____ AVAILABLE DATA

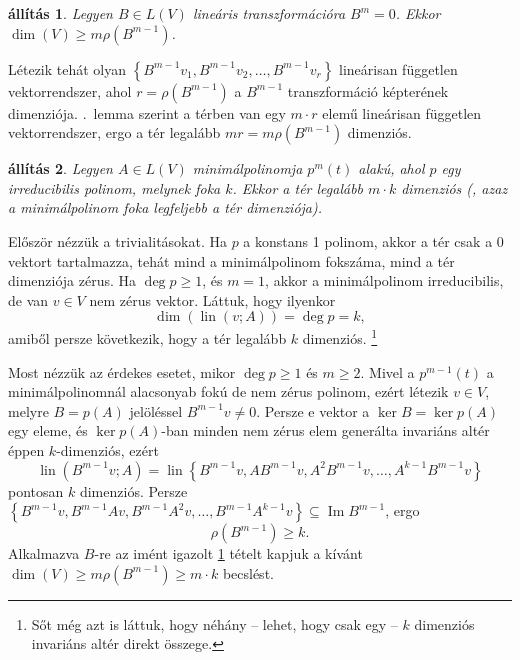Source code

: \documentclass[9pt, a4paper, showtrims]{memoir}
\makeatletter
\let\Aref\relax
\renewenvironment{proof}[1][\proofname]
    {\par\pushQED{\qed}%
    \normalfont \topsep6\p@\@plus6\p@\relax
    \trivlist
    \item[\hskip\labelsep
        \itshape
    #1\@addpunct{:}]\ignorespaces}
    {\popQED\endtrivlist\@endpefalse}
\theoremstyle{plain}
\newtheorem{proposition}{állítás}[chapter]
\theoremstyle{remark}
\theoremstyle{definition}
\DeclareMathOperator{\lin}{lin}
\DeclareMathOperator{\im}{Im}
\makeatother
\begin{document}
\begin{proposition}
	Legyen $B\in L\left( V \right)$ lineáris transzformációra $B^m=0$.
	Ekkor $\dim(V)\geq m\rho\left( B^{m-1} \right)$.
	\label{th:nildim}
\end{proposition}
\begin{proof}
	Létezik tehát olyan $\left\{ B^{m-1}v_1,B^{m-1}v_2,\ldots,B^{m-1}v_r \right\}$
	lineárisan független vektorrendszer, ahol $r=\rho(B^{m-1})$ a $B^{m-1}$ transzformáció képterének dimenziója.
	\Aref{le:nilp-fgtlen}.~lemma szerint a térben van egy $m\cdot r$ elemű lineárisan független vektorrendszer,
	ergo a tér legalább $mr=m\rho\left( B^{m-1} \right)$ dimenziós.
\end{proof}
\begin{proposition}
	Legyen $A\in L\left( V \right)$ minimálpolinomja
	$
		p^{m}\left( t \right)
	$
	alakú,
	ahol $p$ egy irreducibilis polinom, melynek foka $k$.
	Ekkor a tér legalább $m\cdot k$ dimenziós
	(, azaz a minimálpolinom foka legfeljebb a tér dimenziója).
	\label{th:minpol1}
\end{proposition}
\begin{proof}
	Először nézzük a trivialitásokat.
	Ha $p$ a konstans 1 polinom, akkor a tér csak a 0 vektort tartalmazza,
	tehát mind a minimálpolinom fokszáma, mind a tér dimenziója zérus.
	Ha $\deg p\geq 1$, és $m=1$, akkor a minimálpolinom irreducibilis,
	de van $v\in V$ nem zérus vektor.
	Láttuk, hogy ilyenkor
	\[
		\dim\left( \lin\left( v;A \right) \right)=\deg p=k,
	\]
	amiből persze következik, hogy a tér legalább $k$ dimenziós.
	\footnote{Sőt még azt is láttuk, hogy néhány -- lehet, hogy csak egy -- $k$ dimenziós invariáns altér direkt összege.}

	Most nézzük az érdekes esetet,
	mikor $\deg p\geq 1$ és $m\geq 2$.
	Mivel a
	\begin{math}
		p^{m-1}\left( t \right)
	\end{math}
	a minimálpolinomnál alacsonyab fokú de nem zérus polinom,
	ezért létezik $v\in V$, melyre $B=p\left( A \right)$ jelöléssel
	\(
	B^{m-1}v\neq 0.
	\)
	Persze e vektor a $\ker B=\ker p\left( A \right)$
	egy eleme,
	és $\ker p\left( A \right)$-ban minden nem zérus elem generálta invariáns altér éppen $k$-dimenziós,
	ezért
	\[
		\lin(B^{m-1}v;A)=
		\lin\left\{
		B^{m-1}v,
		AB^{m-1}v,
		A^2B^{m-1}v,
		\ldots,
		A^{k-1}B^{m-1}v
		\right\}
	\]
	pontosan $k$ dimenziós.
	Persze $\left\{ B^{m-1}v,B^{m-1}Av,B^{m-1}A^2v,\ldots,B^{m-1}A^{k-1}v \right\}\subseteq \im B^{m-1}$,
	ergo
	\[
		\rho\left( B^{m-1}\right)\geq k.
	\]
	Alkalmazva $B$-re az imént igazolt \ref{th:nildim} tételt kapjuk a kívánt
	\(
	\dim(V)\geq m\rho\left( B^{m-1} \right)\geq m\cdot k
	\)
	becslést.
\end{proof}
\end{document}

________

Out of the records, collect only those lines that contain the string "akkor".

## ANSWER BELOW
	Ha $p$ a konstans 1 polinom, akkor a tér csak a 0 vektort tartalmazza,
	Ha $\deg p\geq 1$, és $m=1$, akkor a minimálpolinom irreducibilis,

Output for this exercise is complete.